Re: Problem with SSI and BOM

From: Jukka K. Korpela (jkorpela@cs.tut.fi)
Date: Fri Sep 22 2006 - 15:12:25 CDT

  • Next message: Richard Wordingham: "Re: Fw: Unicode & space in programming & l10n"

    On Fri, 22 Sep 2006, Mark Cilia Vincenti wrote:

    > I'm using SSI to include UTF-8 encoded files within a UTF-encoded
    > HTML page on IIS (Internet Information Services). The problem is that
    > the byte order mark is not being stripped by the SSI parser,
    > resulting in BOMs within the HTML body.

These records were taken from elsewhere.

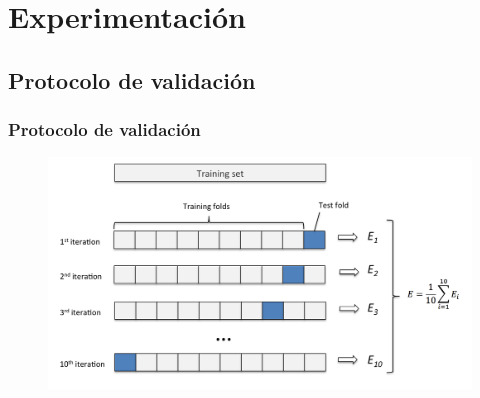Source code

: \section{Experimentación}
\subsection{Protocolo de validación}
\begin{frame}
  \frametitle{Protocolo de validación}
\begin{figure}[htp]
 \begin{center}
   \includegraphics[width=.8\textwidth]{imagenes/chapter4/cross-validation}
 \end{center}
\end{figure}

\end{frame}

    Can't you just remove the BOM? It's not needed in UTF-8 encoded data. It
    might be thought of as a "signature" from which it is possible to deduce
    (guess) the encoding. But for HTML files, you can and should explicitly
    specify the encoding in HTTP headers (when they are transmitted via HTTP)
    or in <meta> tags or both.

    If you can't do that for some reason, and if you can't make the inclusion
    mechanism remove the BOM, it shouldn't be an issue, since within data,
    BOM (U+FEFF, ZERO-WIDTH NON-BREAKING SPACE) should be treated as an
    invisible character that "glues" the characters around it together for the
    purposes of rendering, and this should normally do no harm. Is there some
    reason to suspect that some browsers don't treat BOM either that way or
    simply ignore it (which is usually the same thing, for contexts where BOM
    would normally appear as a result of inclusion).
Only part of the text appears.